The results show the (unweighted) frequencies. For example, 1158 people out of the total sample selecting “Always”, which is labeled in the response scale as point 1 on a five-point scale ranging from “1. Always” to “5. Never”.

The variables in the survey are either factor or numeric storage types. Since the columns mostly record individual survey questions, the storage type reflects the survey response scale — whether responses are recorded as numeric scores or verbal response scales. Variable V201005 is a factor; enter str(anes_20$V201005) to observe the variable’s storage type. In the factor, numeric scores are placeholders for the verbally labeled responses. The summary() or table() responses will display the response categories and unweighted frequencies, such as summary(anes_20$V201005).

Variables stored in the numeric storage type are purely numeric scores without a verbal label attached, such as age or a feeling thermometer score. Variable V202162 records feelings toward labor unions. Entering str(anes_20$V202162) shows that it is stored as a numeric score num. Because the variable is recorded as numbers, summary() will report summary statistics:

summary(anes_20$V202162)
##    Min. 1st Qu.  Median    Mean 3rd Qu.    Max. 
##     0.0    50.0    60.0    58.7    70.0   100.0 
##    NA's 
##      88

As with any other numeric variable, the summary() function reports the five-number summary (min, max, median and 25th and 75th percentiles), along with the arithmetic mean and number of missing values (NA's). Because the factor storage type associates numeric scores with each verbal label, we could instruct R to treat the variable for political interest (V201005) as numeric, with the as.numeric() function wrapped around the name of the variable, as.numeric(anes_20$V201005):

summary(as.numeric(anes_20$V201005))
##    Min. 1st Qu.  Median    Mean 3rd Qu.    Max. 
##    1.00    2.00    2.00    2.31    3.00    5.00

Treating the variable as numeric returns quantitative summary statistics, where the first ordered category in the response scale (“1. Always”) is assigned a value of 1 and the last category (“5. Never”) is assigned a value of 5. These numeric assignments are based on the order of the factor levels, not the labels themselves. The “Always” response is assigned a score of 1 because it is the first factor label, not because it is explicitly labeled as “1.” In survey data analysis, raw survey responses and labels are often not immediately usable and typically require transformation. We will see examples of these transformations further below, after establishing the complex survey design.

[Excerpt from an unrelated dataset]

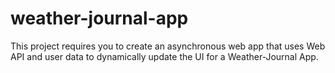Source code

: # weather-journal-app
This project requires you to create an asynchronous web app that uses Web API and user data to dynamically update the UI for a Weather-Journal App.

9.2 Specifying a survey sample design

The standard package for analyzing complex sample data in R is survey (Lumley 2021). If needed, install the package install.packages("survey") and attach it:

library(survey)

To account for the complex survey design, analyses must adjust for the three key elements: strata, clusters, and weights. These elements are specified using the svydesign() function from the survey package. . Once the survey design is established, subsequent analysis functions automatically incorporate these adjustments, modifying observation frequencies and ensuring accurate measures of uncertainty, such as standard errors. For the 2020 ANES survey data, the sample design is specified as follows:

anes2020<-svydesign(data = anes_20, strata=~V200015d,
                    ids = ~V200015c, weights=~V200015b, nest=TRUE)

The function has four main arguments to identify different parts of the design. The first is the identification of the dataset stored in the R environment, data=. The remaining arguments specify columns within the dataframe, each associated with a distinct component of the survey design.

The package uses a ‘tilde’ ~ symbol to indicate a specific variable (usually found next to the number 1 on a keyboard). The second argument, strata=~, identifies the strata in the dataset. Third, ids=~ specifies the interview clusters within the strata, and fourth, weights=~ assigns the appropriate survey weights. In some cases, such as this example, the argument nest=TRUE is also required to indicate that the clusters are nested.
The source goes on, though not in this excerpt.